• [Data supplied]:

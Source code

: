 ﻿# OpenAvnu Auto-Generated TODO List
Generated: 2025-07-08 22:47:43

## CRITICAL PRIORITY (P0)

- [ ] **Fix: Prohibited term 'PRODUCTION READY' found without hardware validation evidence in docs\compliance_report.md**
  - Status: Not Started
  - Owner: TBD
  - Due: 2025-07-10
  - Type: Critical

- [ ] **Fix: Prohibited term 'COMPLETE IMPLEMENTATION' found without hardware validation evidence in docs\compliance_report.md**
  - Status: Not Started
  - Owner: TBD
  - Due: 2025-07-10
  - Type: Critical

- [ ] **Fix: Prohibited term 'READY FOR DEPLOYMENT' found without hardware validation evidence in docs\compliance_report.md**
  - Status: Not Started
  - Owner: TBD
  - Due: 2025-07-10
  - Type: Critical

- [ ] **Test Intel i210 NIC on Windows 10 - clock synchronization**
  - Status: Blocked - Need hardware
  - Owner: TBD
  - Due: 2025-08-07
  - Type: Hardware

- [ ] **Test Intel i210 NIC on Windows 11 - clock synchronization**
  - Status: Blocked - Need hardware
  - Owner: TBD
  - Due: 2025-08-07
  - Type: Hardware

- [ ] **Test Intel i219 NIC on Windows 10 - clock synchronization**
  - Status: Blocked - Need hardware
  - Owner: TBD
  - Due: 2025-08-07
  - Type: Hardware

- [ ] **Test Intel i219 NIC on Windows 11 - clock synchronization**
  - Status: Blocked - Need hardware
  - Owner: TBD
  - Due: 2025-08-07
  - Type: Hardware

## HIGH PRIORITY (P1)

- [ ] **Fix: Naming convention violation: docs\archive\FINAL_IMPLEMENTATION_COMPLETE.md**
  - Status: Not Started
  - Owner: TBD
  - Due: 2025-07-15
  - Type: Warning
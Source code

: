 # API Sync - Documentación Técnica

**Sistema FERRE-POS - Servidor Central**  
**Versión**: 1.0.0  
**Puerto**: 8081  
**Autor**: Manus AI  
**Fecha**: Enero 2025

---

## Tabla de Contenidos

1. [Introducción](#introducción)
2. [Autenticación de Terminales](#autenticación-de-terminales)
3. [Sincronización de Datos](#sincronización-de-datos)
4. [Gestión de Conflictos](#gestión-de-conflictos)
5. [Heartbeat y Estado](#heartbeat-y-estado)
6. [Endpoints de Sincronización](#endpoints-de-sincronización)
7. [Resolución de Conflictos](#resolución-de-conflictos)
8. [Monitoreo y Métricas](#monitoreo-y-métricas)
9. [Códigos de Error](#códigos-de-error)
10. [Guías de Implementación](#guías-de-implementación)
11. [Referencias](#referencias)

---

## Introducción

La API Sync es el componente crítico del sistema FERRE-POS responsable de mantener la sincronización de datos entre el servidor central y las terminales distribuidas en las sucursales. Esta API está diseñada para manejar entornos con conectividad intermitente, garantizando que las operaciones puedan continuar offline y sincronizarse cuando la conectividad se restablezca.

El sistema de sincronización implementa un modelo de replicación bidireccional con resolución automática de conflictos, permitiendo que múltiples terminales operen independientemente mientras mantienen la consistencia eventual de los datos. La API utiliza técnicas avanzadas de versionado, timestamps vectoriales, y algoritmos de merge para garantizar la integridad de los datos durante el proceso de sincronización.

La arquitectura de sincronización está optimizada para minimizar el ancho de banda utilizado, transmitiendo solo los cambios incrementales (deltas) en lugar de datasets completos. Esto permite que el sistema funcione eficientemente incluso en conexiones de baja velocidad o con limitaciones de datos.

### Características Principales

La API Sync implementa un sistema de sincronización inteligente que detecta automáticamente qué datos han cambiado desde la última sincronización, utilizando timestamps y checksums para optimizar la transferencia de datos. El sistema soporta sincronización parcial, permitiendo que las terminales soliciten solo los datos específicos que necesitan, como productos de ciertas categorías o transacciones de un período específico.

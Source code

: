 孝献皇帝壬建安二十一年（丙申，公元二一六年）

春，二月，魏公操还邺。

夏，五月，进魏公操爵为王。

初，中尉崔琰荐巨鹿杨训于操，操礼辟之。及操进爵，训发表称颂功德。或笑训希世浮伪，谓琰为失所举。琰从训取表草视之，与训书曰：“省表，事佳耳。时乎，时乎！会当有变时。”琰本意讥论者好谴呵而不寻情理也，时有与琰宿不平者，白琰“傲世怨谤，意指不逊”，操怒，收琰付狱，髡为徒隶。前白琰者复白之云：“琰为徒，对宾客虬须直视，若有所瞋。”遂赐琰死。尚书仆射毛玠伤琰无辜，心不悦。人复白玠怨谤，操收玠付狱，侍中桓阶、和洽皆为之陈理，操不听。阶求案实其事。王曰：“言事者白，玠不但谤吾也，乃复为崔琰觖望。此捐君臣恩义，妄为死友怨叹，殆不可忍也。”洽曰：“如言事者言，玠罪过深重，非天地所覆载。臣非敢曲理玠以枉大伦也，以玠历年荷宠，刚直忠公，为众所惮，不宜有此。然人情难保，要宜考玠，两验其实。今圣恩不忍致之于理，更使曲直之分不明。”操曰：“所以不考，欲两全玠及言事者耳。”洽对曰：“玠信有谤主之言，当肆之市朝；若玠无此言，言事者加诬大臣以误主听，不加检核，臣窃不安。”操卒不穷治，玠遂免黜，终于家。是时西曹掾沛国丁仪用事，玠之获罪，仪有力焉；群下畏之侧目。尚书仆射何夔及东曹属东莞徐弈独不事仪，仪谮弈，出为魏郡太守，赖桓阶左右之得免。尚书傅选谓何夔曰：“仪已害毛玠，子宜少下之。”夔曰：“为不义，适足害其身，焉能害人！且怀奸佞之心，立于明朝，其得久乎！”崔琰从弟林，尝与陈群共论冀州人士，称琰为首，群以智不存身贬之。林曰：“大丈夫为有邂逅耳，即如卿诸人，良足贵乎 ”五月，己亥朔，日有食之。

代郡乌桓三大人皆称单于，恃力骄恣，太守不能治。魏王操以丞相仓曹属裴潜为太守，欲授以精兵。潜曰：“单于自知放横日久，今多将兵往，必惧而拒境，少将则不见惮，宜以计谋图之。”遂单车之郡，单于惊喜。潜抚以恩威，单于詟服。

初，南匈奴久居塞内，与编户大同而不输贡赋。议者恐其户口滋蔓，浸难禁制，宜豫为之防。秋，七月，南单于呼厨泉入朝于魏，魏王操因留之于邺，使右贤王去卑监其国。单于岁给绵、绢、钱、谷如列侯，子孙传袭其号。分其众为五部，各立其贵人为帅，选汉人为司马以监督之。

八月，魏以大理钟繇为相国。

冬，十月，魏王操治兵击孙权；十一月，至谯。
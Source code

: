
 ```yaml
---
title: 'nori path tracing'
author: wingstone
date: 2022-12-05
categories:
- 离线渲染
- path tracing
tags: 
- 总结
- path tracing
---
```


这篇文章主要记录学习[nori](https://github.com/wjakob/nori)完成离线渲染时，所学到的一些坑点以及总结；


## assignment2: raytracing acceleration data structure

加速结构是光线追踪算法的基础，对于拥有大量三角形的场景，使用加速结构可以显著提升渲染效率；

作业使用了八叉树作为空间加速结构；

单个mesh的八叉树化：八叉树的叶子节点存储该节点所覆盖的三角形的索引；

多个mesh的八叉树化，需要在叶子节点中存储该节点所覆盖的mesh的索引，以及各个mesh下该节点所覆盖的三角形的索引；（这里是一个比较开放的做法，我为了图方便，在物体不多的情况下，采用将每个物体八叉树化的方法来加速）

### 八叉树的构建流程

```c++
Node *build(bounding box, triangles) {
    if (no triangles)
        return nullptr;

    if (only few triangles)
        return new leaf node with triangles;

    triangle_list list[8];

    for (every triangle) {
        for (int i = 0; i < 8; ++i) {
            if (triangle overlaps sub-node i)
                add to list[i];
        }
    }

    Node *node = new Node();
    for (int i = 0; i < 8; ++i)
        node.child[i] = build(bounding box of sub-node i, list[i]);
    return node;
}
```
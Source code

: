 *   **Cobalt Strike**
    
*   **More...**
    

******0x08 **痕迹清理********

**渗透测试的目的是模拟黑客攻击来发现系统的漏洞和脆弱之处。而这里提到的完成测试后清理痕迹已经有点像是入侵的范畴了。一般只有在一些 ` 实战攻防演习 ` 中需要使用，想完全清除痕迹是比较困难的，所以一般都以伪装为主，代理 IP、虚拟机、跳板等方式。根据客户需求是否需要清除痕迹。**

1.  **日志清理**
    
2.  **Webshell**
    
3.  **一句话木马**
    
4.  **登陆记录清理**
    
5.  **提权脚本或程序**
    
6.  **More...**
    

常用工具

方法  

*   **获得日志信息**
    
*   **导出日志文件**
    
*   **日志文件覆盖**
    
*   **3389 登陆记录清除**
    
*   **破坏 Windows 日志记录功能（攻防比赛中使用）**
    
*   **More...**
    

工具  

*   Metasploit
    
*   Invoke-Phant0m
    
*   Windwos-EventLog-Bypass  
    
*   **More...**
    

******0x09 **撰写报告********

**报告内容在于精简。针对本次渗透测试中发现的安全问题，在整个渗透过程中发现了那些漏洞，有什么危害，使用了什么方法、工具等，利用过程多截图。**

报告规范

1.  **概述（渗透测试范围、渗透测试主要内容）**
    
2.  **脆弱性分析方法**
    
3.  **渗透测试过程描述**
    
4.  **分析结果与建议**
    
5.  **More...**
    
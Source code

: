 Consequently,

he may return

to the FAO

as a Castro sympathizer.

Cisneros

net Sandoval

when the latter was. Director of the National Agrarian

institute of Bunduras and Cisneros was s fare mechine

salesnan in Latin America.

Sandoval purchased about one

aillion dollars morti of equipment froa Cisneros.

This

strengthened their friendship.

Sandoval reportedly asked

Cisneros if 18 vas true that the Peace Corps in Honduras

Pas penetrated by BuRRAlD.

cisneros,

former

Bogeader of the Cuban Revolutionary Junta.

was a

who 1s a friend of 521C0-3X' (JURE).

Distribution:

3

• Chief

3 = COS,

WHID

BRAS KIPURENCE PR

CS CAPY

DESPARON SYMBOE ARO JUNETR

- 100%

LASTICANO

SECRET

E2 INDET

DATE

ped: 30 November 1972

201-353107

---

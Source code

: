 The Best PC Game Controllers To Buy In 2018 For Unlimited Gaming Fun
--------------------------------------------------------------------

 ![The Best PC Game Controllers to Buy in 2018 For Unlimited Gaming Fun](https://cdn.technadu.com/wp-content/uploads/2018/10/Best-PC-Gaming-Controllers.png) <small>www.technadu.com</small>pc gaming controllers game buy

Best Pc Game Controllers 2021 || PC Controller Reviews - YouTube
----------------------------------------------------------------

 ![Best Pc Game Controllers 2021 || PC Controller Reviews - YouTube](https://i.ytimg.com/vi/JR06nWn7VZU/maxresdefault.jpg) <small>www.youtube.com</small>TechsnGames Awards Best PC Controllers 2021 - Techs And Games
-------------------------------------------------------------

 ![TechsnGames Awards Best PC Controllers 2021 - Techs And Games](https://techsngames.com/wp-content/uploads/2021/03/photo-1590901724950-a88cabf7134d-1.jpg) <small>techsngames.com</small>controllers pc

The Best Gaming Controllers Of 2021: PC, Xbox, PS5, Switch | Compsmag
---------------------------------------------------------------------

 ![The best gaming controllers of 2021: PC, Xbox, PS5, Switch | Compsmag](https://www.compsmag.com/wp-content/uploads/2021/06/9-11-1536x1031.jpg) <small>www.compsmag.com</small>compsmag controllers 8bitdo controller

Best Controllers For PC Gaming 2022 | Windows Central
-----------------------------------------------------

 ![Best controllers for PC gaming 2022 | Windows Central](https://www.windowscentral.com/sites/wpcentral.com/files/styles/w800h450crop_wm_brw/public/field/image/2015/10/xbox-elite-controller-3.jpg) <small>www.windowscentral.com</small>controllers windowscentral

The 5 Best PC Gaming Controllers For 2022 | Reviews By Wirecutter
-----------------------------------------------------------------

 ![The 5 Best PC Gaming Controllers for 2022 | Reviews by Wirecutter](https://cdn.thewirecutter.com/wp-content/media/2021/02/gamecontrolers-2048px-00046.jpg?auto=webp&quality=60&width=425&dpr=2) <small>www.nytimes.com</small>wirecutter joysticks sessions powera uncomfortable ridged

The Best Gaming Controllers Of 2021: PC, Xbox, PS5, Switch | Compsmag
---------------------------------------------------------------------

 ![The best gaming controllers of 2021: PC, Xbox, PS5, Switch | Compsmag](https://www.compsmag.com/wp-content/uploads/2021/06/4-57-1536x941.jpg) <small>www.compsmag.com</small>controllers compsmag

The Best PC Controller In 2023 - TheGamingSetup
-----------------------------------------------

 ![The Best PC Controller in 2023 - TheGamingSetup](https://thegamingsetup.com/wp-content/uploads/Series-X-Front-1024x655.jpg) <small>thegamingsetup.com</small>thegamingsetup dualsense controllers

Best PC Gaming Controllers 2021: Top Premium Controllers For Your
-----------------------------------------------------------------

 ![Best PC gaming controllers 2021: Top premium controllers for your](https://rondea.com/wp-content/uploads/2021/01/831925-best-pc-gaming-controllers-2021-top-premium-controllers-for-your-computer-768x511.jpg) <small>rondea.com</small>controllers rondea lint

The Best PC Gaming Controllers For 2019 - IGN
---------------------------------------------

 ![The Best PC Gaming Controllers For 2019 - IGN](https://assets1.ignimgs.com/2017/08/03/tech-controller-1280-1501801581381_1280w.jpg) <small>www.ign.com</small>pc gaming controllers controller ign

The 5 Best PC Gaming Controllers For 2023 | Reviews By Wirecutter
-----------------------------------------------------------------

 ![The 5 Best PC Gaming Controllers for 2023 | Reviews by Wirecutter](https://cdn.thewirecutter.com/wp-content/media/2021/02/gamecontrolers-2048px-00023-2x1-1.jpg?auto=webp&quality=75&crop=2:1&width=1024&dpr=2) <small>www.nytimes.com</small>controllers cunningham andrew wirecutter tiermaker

• [Task statement]:
Every line above that holds the word "TheGamingSetup" needs to be copied.

• [Your response]:
The Best PC Controller In 2023 - TheGamingSetup
 ![The Best PC Controller in 2023 - TheGamingSetup](https://thegamingsetup.com/wp-content/uploads/Series-X-Front-1024x655.jpg) <small>thegamingsetup.com</small>thegamingsetup dualsense controllers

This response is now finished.